Idul Fitri dalam Terang Bahasa Baru (Ketika Momentum Idul Fitri dan Hari Kenaikan Tuhan Yesus Bersanding)

Ket. Foto: P. Kons Beo, SVD/ Dok. Pribadi

Bukankah bangsa Indonesia telah terluka dan merasa asing di tanah air sendiri oleh karena bahasa lama yang telah dimainkan? Distorsi relasi tak terhindarkan. Polarasi sempit dalam berbagai sisi kehidupan menjadi perjuangan yang sungguh menggelikan. Kita mudah jatuh dan terisap oleh rawa-rawa hoaks, strategi palsu, atau gerak-gerik penuh tipu daya. Kita tampaknya tidak sehat akal untuk sadar akan bahasa-bahasa lama berciri maut. Itulah bahasa yang sungguh merusakkan dan bahkan mematikan.

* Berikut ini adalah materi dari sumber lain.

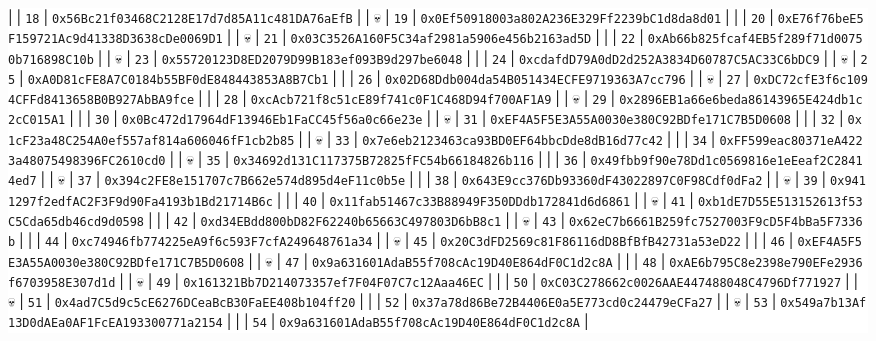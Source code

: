 |  | `18` | `0x56Bc21f03468C2128E17d7d85A11c481DA76aEfB` |
| 💀 | `19` | `0x0Ef50918003a802A236E329Ff2239bC1d8da8d01` |
|  | `20` | `0xE76f76beE5F159721Ac9d41338D3638cDe0069D1` |
| 💀 | `21` | `0x03C3526A160F5C34af2981a5906e456b2163ad5D` |
|  | `22` | `0xAb66b825fcaf4EB5f289f71d00750b716898C10b` |
| 💀 | `23` | `0x55720123D8ED2079D99B183ef093B9d297be6048` |
|  | `24` | `0xcdafdD79A0dD2d252A3834D60787C5AC33C6bDC9` |
| 💀 | `25` | `0xA0D81cFE8A7C0184b55BF0dE848443853A8B7Cb1` |
|  | `26` | `0x02D68Ddb004da54B051434ECFE9719363A7cc796` |
| 💀 | `27` | `0xDC72cfE3f6c1094CFFd8413658B0B927AbBA9fce` |
|  | `28` | `0xcAcb721f8c51cE89f741c0F1C468D94f700AF1A9` |
| 💀 | `29` | `0x2896EB1a66e6beda86143965E424db1c2cC015A1` |
|  | `30` | `0x0Bc472d17964dF13946Eb1FaCC45f56a0c66e23e` |
| 💀 | `31` | `0xEF4A5F5E3A55A0030e380C92BDfe171C7B5D0608` |
|  | `32` | `0x1cF23a48C254A0ef557af814a606046fF1cb2b85` |
| 💀 | `33` | `0x7e6eb2123463ca93BD0EF64bbcDde8dB16d77c42` |
|  | `34` | `0xFF599eac80371eA4223a48075498396FC2610cd0` |
| 💀 | `35` | `0x34692d131C117375B72825fFC54b66184826b116` |
|  | `36` | `0x49fbb9f90e78Dd1c0569816e1eEeaf2C28414ed7` |
| 💀 | `37` | `0x394c2FE8e151707c7B662e574d895d4eF11c0b5e` |
|  | `38` | `0x643E9cc376Db93360dF43022897C0F98Cdf0dFa2` |
| 💀 | `39` | `0x9411297f2edfAC2F3F9d90Fa4193b1Bd21714B6c` |
|  | `40` | `0x11fab51467c33B88949F350DDdb172841d6d6861` |
| 💀 | `41` | `0xb1dE7D55E513152613f53C5Cda65db46cd9d0598` |
|  | `42` | `0xd34EBdd800bD82F62240b65663C497803D6bB8c1` |
| 💀 | `43` | `0x62eC7b6661B259fc7527003F9cD5F4bBa5F7336b` |
|  | `44` | `0xc74946fb774225eA9f6c593F7cfA249648761a34` |
| 💀 | `45` | `0x20C3dFD2569c81F86116dD8BfBfB42731a53eD22` |
|  | `46` | `0xEF4A5F5E3A55A0030e380C92BDfe171C7B5D0608` |
| 💀 | `47` | `0x9a631601AdaB55f708cAc19D40E864dF0C1d2c8A` |
|  | `48` | `0xAE6b795C8e2398e790EFe2936f6703958E307d1d` |
| 💀 | `49` | `0x161321Bb7D214073357ef7F04F07C7c12Aaa46EC` |
|  | `50` | `0xC03C278662c0026AAE447488048C4796Df771927` |
| 💀 | `51` | `0x4ad7C5d9c5cE6276DCeaBcB30FaEE408b104ff20` |
|  | `52` | `0x37a78d86Be72B4406E0a5E773cd0c24479eCFa27` |
| 💀 | `53` | `0x549a7b13Af13D0dAEa0AF1FcEA193300771a2154` |
|  | `54` | `0x9a631601AdaB55f708cAc19D40E864dF0C1d2c8A` |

Di hari Kenaikan Tuhan Yesus ke surga, umat Kristen diingatkan bahwa hanya Tuhan yang berkuasa dalam kebadian. Injil Markus lukiskan, bahwa “Yesus Tuhan, yang telah naik ke surga, kini duduk di samping kanan Allah” (cf Markus 16:19). Sungguh, hidup manusia adalah kesementaraan belaka. Pada saatnya semuanya kembali ke Yang Maha Kuasa; kembali kepada ‘kekudusan yang mutlak. Pulang kepada ‘Kesucian yang abadi.

Tetapi, kesementaraan hidup tentu bukannya tanpa makna. Setiap kita bertarung untuk memberikan pengartian penuh makna dalam setiap etape ziarah kehidupan ini. Tentu, perjuangan menuju hidup yang baik menuntut kehendak yang baik serta kekuatan untuk bertarung. Saat menjadi jauh oleh kegelapan hidup, maka seruan untuk ‘kembali suci adalah harapan.

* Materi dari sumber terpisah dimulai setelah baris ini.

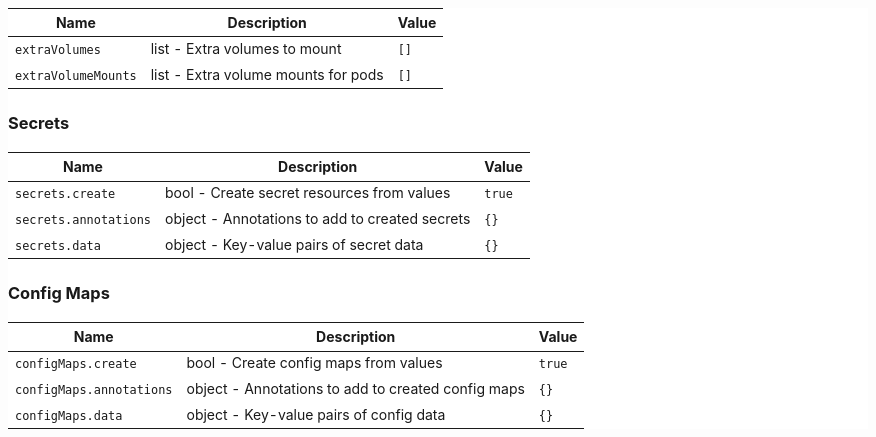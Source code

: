 | Name                | Description                         | Value |
| ------------------- | ----------------------------------- | ----- |
| `extraVolumes`      | list - Extra volumes to mount       | `[]`  |
| `extraVolumeMounts` | list - Extra volume mounts for pods | `[]`  |

### Secrets

| Name                  | Description                                    | Value  |
| --------------------- | ---------------------------------------------- | ------ |
| `secrets.create`      | bool - Create secret resources from values     | `true` |
| `secrets.annotations` | object - Annotations to add to created secrets | `{}`   |
| `secrets.data`        | object - Key-value pairs of secret data        | `{}`   |

### Config Maps

| Name                     | Description                                        | Value  |
| ------------------------ | -------------------------------------------------- | ------ |
| `configMaps.create`      | bool - Create config maps from values              | `true` |
| `configMaps.annotations` | object - Annotations to add to created config maps | `{}`   |
| `configMaps.data`        | object - Key-value pairs of config data            | `{}`   |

Jika Idul Fitri adalah sebuah peragaan jihad, maka bahasa baru yang dipakai adalah perangilah dan tumpaslah! Mari kita renungkan kata-kata Abu Hamid Al Ghazalih:

“Menyatakan Jihad pada dua belas musuh Anda yang tak terlihat, yaitu egois, arogansi, kesombongan, keegoisan, keserakahan, nafsu, intoleransi, kemarahan, berbohong, mengakali, bergosip dan memfitnah. Jika Anda dapat menguasai dan menghancurkan mereka, maka Anda akan siap melawan musuh yang Anda lihat…”

Selamat Hari Raya Idul Fitri 1442 H dan Hari Raya Kenaikan Tuhan.